Schematic illustration of the Ge-DEQD LED showing
the frame-shaped top contact metallization and the
integration of multiple dot layers in the intrinsic
device region.

Operating at near-infrared (NIR) telecom wavelengths of 1.3 to 1.5μm, their devices consisted of vertically stacked layers of dots (ranging from 3 to 7) into the 200nm thick intrinsic region of a p-i-n Si diode. From their experiment, the researchers noted that the emission intensity of their devices scaled with the number of quantum dot layers embedded, demonstrating that larger gain material volumes could potentially be grown to reach lasing thresholds, eventually leading to CMOS-compatible electrically pumped room-temperature lasers.

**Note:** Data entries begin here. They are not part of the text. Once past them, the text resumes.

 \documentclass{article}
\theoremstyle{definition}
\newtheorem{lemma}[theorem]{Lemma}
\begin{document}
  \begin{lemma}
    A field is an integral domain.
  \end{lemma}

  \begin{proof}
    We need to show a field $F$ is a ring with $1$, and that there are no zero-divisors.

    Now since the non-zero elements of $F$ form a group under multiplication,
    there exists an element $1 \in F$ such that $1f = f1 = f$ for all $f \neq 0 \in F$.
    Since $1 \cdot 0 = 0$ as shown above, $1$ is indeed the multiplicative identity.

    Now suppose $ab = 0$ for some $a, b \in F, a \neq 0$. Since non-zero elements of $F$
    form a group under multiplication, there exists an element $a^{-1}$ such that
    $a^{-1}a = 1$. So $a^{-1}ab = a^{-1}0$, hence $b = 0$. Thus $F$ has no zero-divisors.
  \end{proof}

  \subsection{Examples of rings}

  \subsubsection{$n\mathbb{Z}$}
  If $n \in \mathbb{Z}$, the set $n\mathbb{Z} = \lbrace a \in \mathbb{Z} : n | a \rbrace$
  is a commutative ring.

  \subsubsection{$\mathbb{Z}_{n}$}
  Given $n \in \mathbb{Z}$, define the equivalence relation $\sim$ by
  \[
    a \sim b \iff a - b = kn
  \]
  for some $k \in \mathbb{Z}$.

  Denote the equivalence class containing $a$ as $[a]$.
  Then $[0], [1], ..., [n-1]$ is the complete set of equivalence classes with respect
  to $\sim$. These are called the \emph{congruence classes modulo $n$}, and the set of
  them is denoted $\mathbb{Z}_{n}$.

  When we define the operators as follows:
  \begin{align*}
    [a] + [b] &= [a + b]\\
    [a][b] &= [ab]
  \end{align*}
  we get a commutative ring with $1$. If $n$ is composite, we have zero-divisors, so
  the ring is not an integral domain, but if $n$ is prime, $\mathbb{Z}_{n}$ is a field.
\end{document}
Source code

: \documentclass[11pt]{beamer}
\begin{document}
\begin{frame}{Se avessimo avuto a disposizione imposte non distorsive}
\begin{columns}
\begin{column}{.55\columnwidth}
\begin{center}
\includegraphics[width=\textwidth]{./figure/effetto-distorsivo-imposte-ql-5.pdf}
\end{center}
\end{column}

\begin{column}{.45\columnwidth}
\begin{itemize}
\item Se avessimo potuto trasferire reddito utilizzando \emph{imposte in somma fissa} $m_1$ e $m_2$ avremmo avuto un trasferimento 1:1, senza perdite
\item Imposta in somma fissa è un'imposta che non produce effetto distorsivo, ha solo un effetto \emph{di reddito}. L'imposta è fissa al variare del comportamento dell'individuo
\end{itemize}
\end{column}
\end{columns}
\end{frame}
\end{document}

The Ge-DEQDs were grown through chemical vapor deposition, with subsequent ion bombardment to create the lattice defects within the Ge dots. These processes can be run in standard CMOS production lines. The 100×100μm2 DEQDs-based LEDs operated well at current densities up to 20kA/cm2 and heat-sink temperatures up to 100°C under pulsed driving conditions at a repetition frequency of 10kHz and a current pulse length of 5μs (duty-cycles up to 5%).

But testing was largely limited by the experimental setup (current source, Peltier temperature controller and the bonding wires) note the researchers, arguing that their devices could certainly operate at far higher current densities and duty cycles.

Even for a large driving current density of 10kA/cm2, significant temperature quenching of the Ge-DEQDs LED emission only took place above 240K, much later than what literature reports for direct-bandgap GeSn or SiGeSn materials. The paper also highlights that the output intensity of the DEQD LEDs only drops slowly with temperature and still remains at 28% of the global maximum value for a heat-sink temperature of 100°C (373K).